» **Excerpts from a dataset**

··········

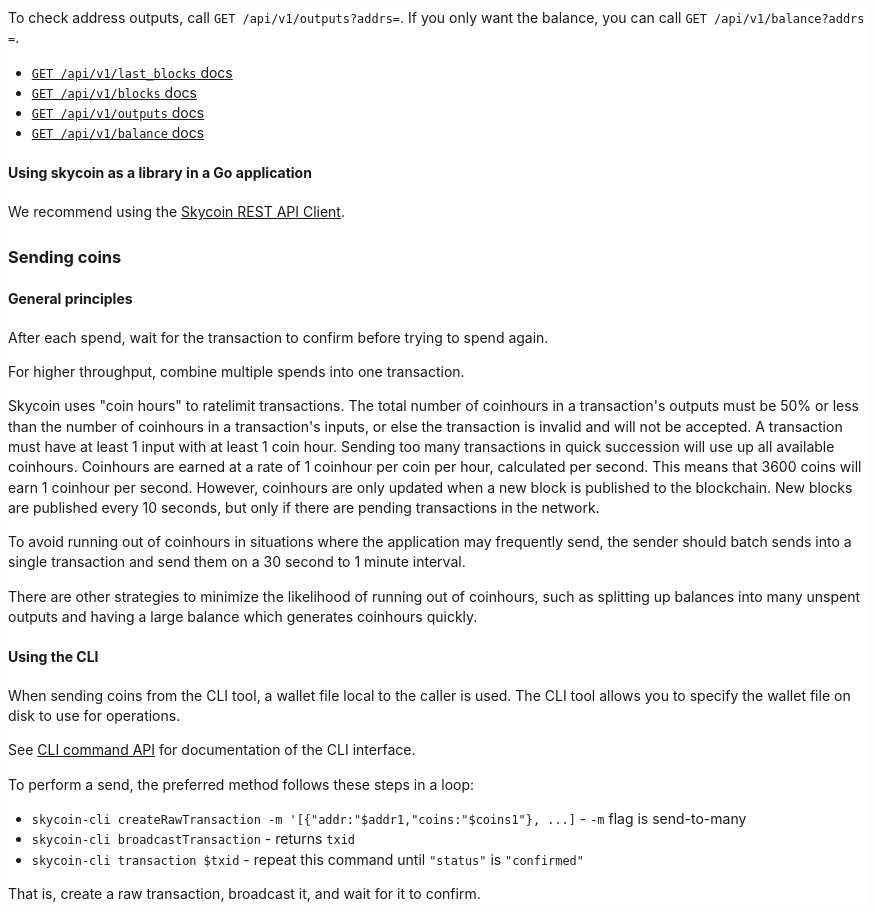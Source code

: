 To check address outputs, call `GET /api/v1/outputs?addrs=`. If you only want the balance, you can call `GET /api/v1/balance?addrs=`.

* [`GET /api/v1/last_blocks` docs](src/api/README.md#get-last-n-blocks)
* [`GET /api/v1/blocks` docs](src/api/README.md#get-blocks-in-specific-range)
* [`GET /api/v1/outputs` docs](src/api/README.md#get-unspent-output-set-of-address-or-hash)
* [`GET /api/v1/balance` docs](src/api/README.md#get-balance-of-addresses)

#### Using skycoin as a library in a Go application

We recommend using the [Skycoin REST API Client](https://godoc.org/github.com/skycoin/skycoin/src/api#Client).

### Sending coins

#### General principles

After each spend, wait for the transaction to confirm before trying to spend again.

For higher throughput, combine multiple spends into one transaction.

Skycoin uses "coin hours" to ratelimit transactions.
The total number of coinhours in a transaction's outputs must be 50% or less than the number of coinhours in a transaction's inputs,
or else the transaction is invalid and will not be accepted. A transaction must have at least 1 input with at least 1 coin hour.
Sending too many transactions in quick succession will use up all available coinhours.
Coinhours are earned at a rate of 1 coinhour per coin per hour, calculated per second.
This means that 3600 coins will earn 1 coinhour per second.
However, coinhours are only updated when a new block is published to the blockchain.
New blocks are published every 10 seconds, but only if there are pending transactions in the network.

To avoid running out of coinhours in situations where the application may frequently send,
the sender should batch sends into a single transaction and send them on a
30 second to 1 minute interval.

There are other strategies to minimize the likelihood of running out of coinhours, such
as splitting up balances into many unspent outputs and having a large balance which generates
coinhours quickly.

#### Using the CLI

When sending coins from the CLI tool, a wallet file local to the caller is used.
The CLI tool allows you to specify the wallet file on disk to use for operations.

See [CLI command API](cmd/cli/README.md) for documentation of the CLI interface.

To perform a send, the preferred method follows these steps in a loop:

* `skycoin-cli createRawTransaction -m '[{"addr:"$addr1,"coins:"$coins1"}, ...]` - `-m` flag is send-to-many
* `skycoin-cli broadcastTransaction` - returns `txid`
* `skycoin-cli transaction $txid` - repeat this command until `"status"` is `"confirmed"`

That is, create a raw transaction, broadcast it, and wait for it to confirm.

··········

» **EXERCISE REQUIREMENTS**
From the records above, transcribe exactly the run of lines that opens with the line holding "To check address" and closes with the line holding "The CLI tool allows", both included.

» **EXERCISE RESPONSE**
: To check address outputs, call `GET /api/v1/outputs?addrs=`. If you only want the balance, you can call `GET /api/v1/balance?addrs=`.

* [`GET /api/v1/last_blocks` docs](src/api/README.md#get-last-n-blocks)
* [`GET /api/v1/blocks` docs](src/api/README.md#get-blocks-in-specific-range)
* [`GET /api/v1/outputs` docs](src/api/README.md#get-unspent-output-set-of-address-or-hash)
* [`GET /api/v1/balance` docs](src/api/README.md#get-balance-of-addresses)

#### Using skycoin as a library in a Go application

We recommend using the [Skycoin REST API Client](https://godoc.org/github.com/skycoin/skycoin/src/api#Client).

### Sending coins

#### General principles

After each spend, wait for the transaction to confirm before trying to spend again.

For higher throughput, combine multiple spends into one transaction.

Skycoin uses "coin hours" to ratelimit transactions.
The total number of coinhours in a transaction's outputs must be 50% or less than the number of coinhours in a transaction's inputs,
or else the transaction is invalid and will not be accepted. A transaction must have at least 1 input with at least 1 coin hour.
Sending too many transactions in quick succession will use up all available coinhours.
Coinhours are earned at a rate of 1 coinhour per coin per hour, calculated per second.
This means that 3600 coins will earn 1 coinhour per second.
However, coinhours are only updated when a new block is published to the blockchain.
New blocks are published every 10 seconds, but only if there are pending transactions in the network.

To avoid running out of coinhours in situations where the application may frequently send,
the sender should batch sends into a single transaction and send them on a
30 second to 1 minute interval.

There are other strategies to minimize the likelihood of running out of coinhours, such
as splitting up balances into many unspent outputs and having a large balance which generates
coinhours quickly.

#### Using the CLI

When sending coins from the CLI tool, a wallet file local to the caller is used.
The CLI tool allows you to specify the wallet file on disk to use for operations.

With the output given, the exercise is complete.